When a player character dies, they’re dead. Resurrection still works, sure, with the normal terms (i.e. it’s a discussion with the GM). Remember there’s just one of every class, so you can’t play another fighter if the fighter dies.

If the players defeat all the GM’s fronts before they run out of classes to play, the players win.

If the players run out of classes to play, the GM wins.

Obviously this isn’t a balanced competitive game or anything, but it could be cool to say “oh yeah, we beat a 3 front campaign with only 4 classes!” It’d also be cool to explore the uniqueness of classes through play—why is there just one fighter?

13 thoughts on “I have this idea for a way to play DW with a “win” condition.”

  1. Unfortunately this has the side effect of turning buying one of the classes that funhaver games is making into paying to make the game easier since each class is a “life.” Even adding Jason Morningstar’s Pit Slave, which is deliberately weak, is still one more life to spend in the pursuit of the fronts. If this was an “official” mode of play I can see people being all “it’s just a way for Sage Kobold to make money by selling you more classes!”

  2. I like the idea of printing one of each class for the whole game.  If the fighter dies, there’s no more fighter playbook.  Sorry.  I’d want to keep the remaining playbooks out where everyone could see them during play. 

  3. “Unfortunately this has the side effect of turning buying one of the classes that funhaver games is making into paying to make the game easier.”

    Congrats, you just created the world’s first in-app-purchase pay-to-win tabletop game.

  4. It’s an interesting idea.  Traditionally we play Apocalypse World this way, but in DW the ‘win’ is a little odd since ‘difficulty’ can vary wildly between GMs.  There would need to be a bit more to it than just a count.

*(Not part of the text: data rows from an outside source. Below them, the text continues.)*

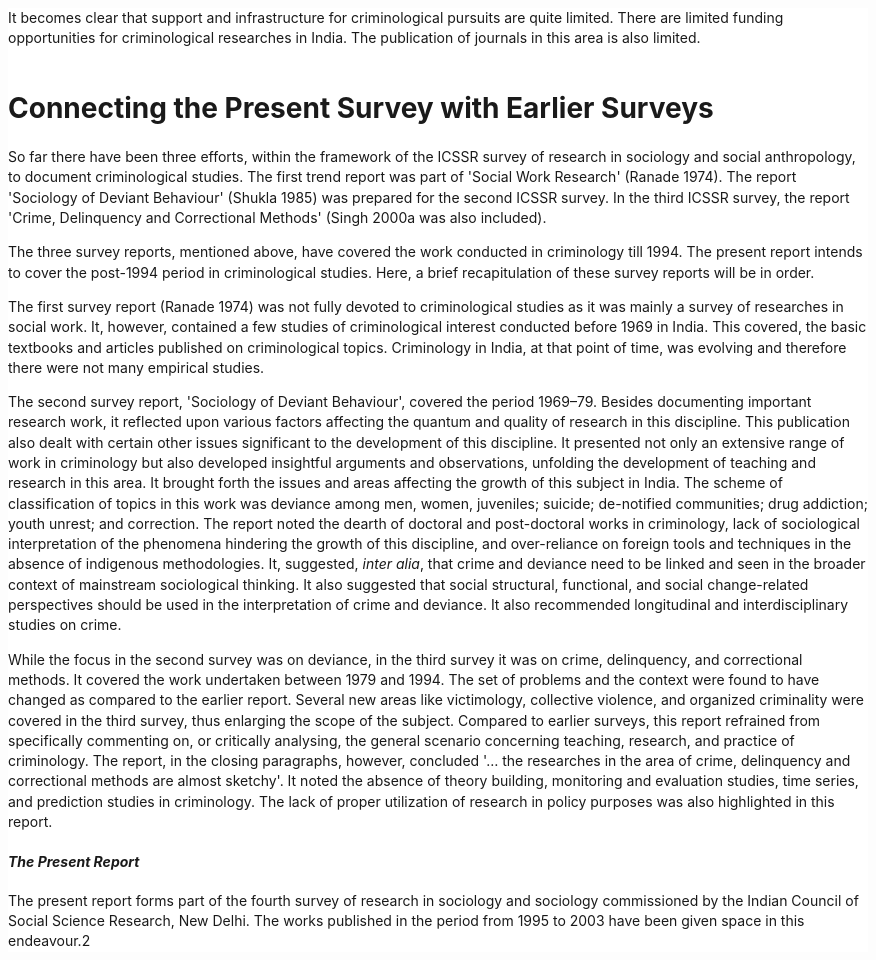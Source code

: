 It becomes clear that support and infrastructure for criminological pursuits are quite limited. There are limited funding opportunities for criminological researches in India. The publication of journals in this area is also limited.

# **Connecting the Present Survey with Earlier Surveys**

So far there have been three efforts, within the framework of the ICSSR survey of research in sociology and social anthropology, to document criminological studies. The first trend report was part of 'Social Work Research' (Ranade 1974). The report 'Sociology of Deviant Behaviour' (Shukla 1985) was prepared for the second ICSSR survey. In the third ICSSR survey, the report 'Crime, Delinquency and Correctional Methods' (Singh 2000a was also included).

The three survey reports, mentioned above, have covered the work conducted in criminology till 1994. The present report intends to cover the post-1994 period in criminological studies. Here, a brief recapitulation of these survey reports will be in order.

The first survey report (Ranade 1974) was not fully devoted to criminological studies as it was mainly a survey of researches in social work. It, however, contained a few studies of criminological interest conducted before 1969 in India. This covered, the basic textbooks and articles published on criminological topics. Criminology in India, at that point of time, was evolving and therefore there were not many empirical studies.

The second survey report, 'Sociology of Deviant Behaviour', covered the period 1969–79. Besides documenting important research work, it reflected upon various factors affecting the quantum and quality of research in this discipline. This publication also dealt with certain other issues significant to the development of this discipline. It presented not only an extensive range of work in criminology but also developed insightful arguments and observations, unfolding the development of teaching and research in this area. It brought forth the issues and areas affecting the growth of this subject in India. The scheme of classification of topics in this work was deviance among men, women, juveniles; suicide; de-notified communities; drug addiction; youth unrest; and correction. The report noted the dearth of doctoral and post-doctoral works in criminology, lack of sociological interpretation of the phenomena hindering the growth of this discipline, and over-reliance on foreign tools and techniques in the absence of indigenous methodologies. It, suggested, *inter alia*, that crime and deviance need to be linked and seen in the broader context of mainstream sociological thinking. It also suggested that social structural, functional, and social change-related perspectives should be used in the interpretation of crime and deviance. It also recommended longitudinal and interdisciplinary studies on crime.

While the focus in the second survey was on deviance, in the third survey it was on crime, delinquency, and correctional methods. It covered the work undertaken between 1979 and 1994. The set of problems and the context were found to have changed as compared to the earlier report. Several new areas like victimology, collective violence, and organized criminality were covered in the third survey, thus enlarging the scope of the subject. Compared to earlier surveys, this report refrained from specifically commenting on, or critically analysing, the general scenario concerning teaching, research, and practice of criminology. The report, in the closing paragraphs, however, concluded '… the researches in the area of crime, delinquency and correctional methods are almost sketchy'. It noted the absence of theory building, monitoring and evaluation studies, time series, and prediction studies in criminology. The lack of proper utilization of research in policy purposes was also highlighted in this report.

#### *The Present Report*

The present report forms part of the fourth survey of research in sociology and sociology commissioned by the Indian Council of Social Science Research, New Delhi. The works published in the period from 1995 to 2003 have been given space in this endeavour.2
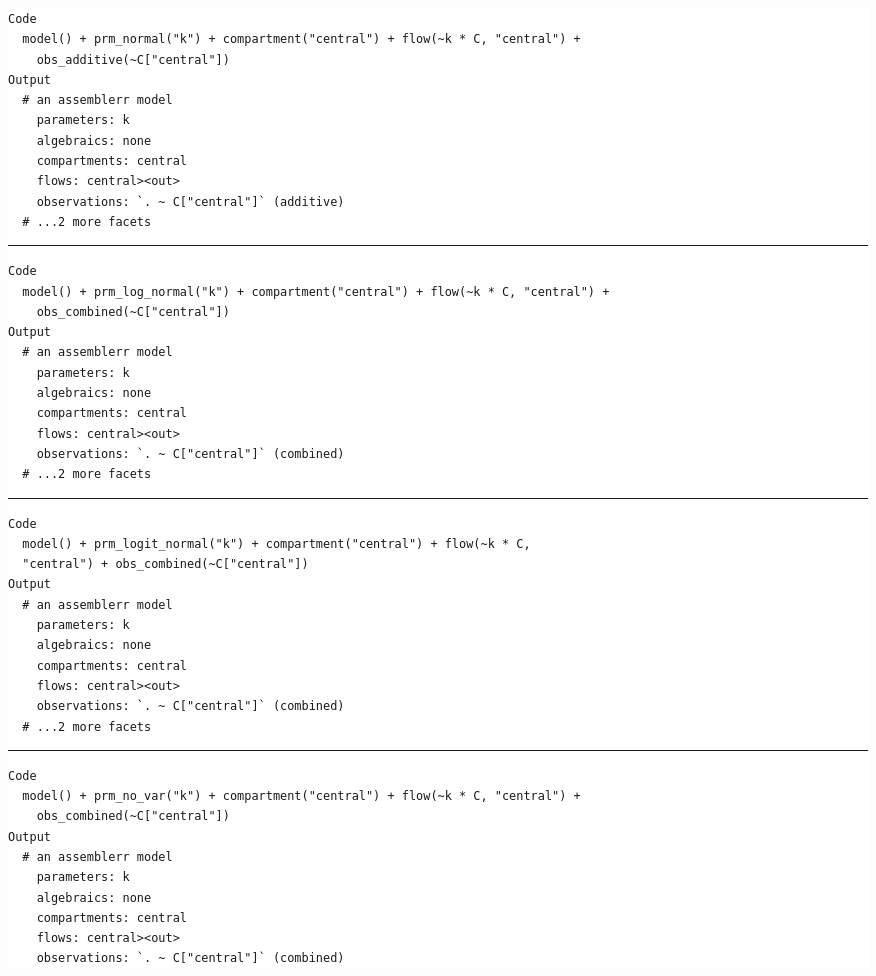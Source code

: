 
    Code
      model() + prm_normal("k") + compartment("central") + flow(~k * C, "central") +
        obs_additive(~C["central"])
    Output
      # an assemblerr model 
        parameters: k
        algebraics: none
        compartments: central
        flows: central><out>
        observations: `. ~ C["central"]` (additive)
      # ...2 more facets 

---

    Code
      model() + prm_log_normal("k") + compartment("central") + flow(~k * C, "central") +
        obs_combined(~C["central"])
    Output
      # an assemblerr model 
        parameters: k
        algebraics: none
        compartments: central
        flows: central><out>
        observations: `. ~ C["central"]` (combined)
      # ...2 more facets 

---

    Code
      model() + prm_logit_normal("k") + compartment("central") + flow(~k * C,
      "central") + obs_combined(~C["central"])
    Output
      # an assemblerr model 
        parameters: k
        algebraics: none
        compartments: central
        flows: central><out>
        observations: `. ~ C["central"]` (combined)
      # ...2 more facets 

---

    Code
      model() + prm_no_var("k") + compartment("central") + flow(~k * C, "central") +
        obs_combined(~C["central"])
    Output
      # an assemblerr model 
        parameters: k
        algebraics: none
        compartments: central
        flows: central><out>
        observations: `. ~ C["central"]` (combined)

  5. The other avenue to take is to design (and charge for) a blatantly overpowered class. BRB, designing “The Golden One”, soon to be on sale for $5 a hardcopy.

  6. (Preview Starting Move) GOLDEN DESTINY: When you would fail any roll, you may gain a point of Destiny, and take the 7-9 result. When you would get the 7-9 result, you may gain a point of Destiny, and take the 10+ result. These can stack: you may take 2 points of Destiny to turn a failure into a 10+.

  7. Sage LaTorra: actually, we were sort of hoping the Funhaver classes would be on par with the core classes rather than more powerful. If you have any feedback, it’d be much appreciated – I have worries the Shaman might be too good at handing out +1s.

  8. Alex Norris that wasn’t my point at all! Everything I’ve seen says they’re well done. I’m just saying if the number of classes is a limiting factor, more classes is buying more lives, essentially. I’ll edit to make that very clear.

  9. Sage LaTorra Phew! That was my bad for misunderstanding, to be fair!

    The simple solution is to limit the number of classes – so players get to pick e.g. ten classes total (I’d say three per player is probably the right number) to be the pool. This is great because it lets them pick the flavour of the setting to some degree by picking what classes are playable (I may just introduce this for normal DW, too); and it means the difficulty is constant.

    Also, weirdly, both your post and Mad Adric’s didn’t show up for me until this morning, but Ben’s did.

  10. One of the things I’m doing in my new DW campaign is .. similar, without being identical.  Basically, I’m running with the premise that, out of all the world, there’s lots of guys with swords… but only one Fighter.  

    Not so much primal archetype… more, ‘this is your story, and this is why you’re heroes.’  Lots of hedge magic guys… but only one Wizard.  Lots of priests (even some with magic!), but only one Cleric.

    Mind you, there could be another should one die – but the campaign is built around the idea that this tiny handful of people are the lynchpin on which the world turns.  It just… works that way.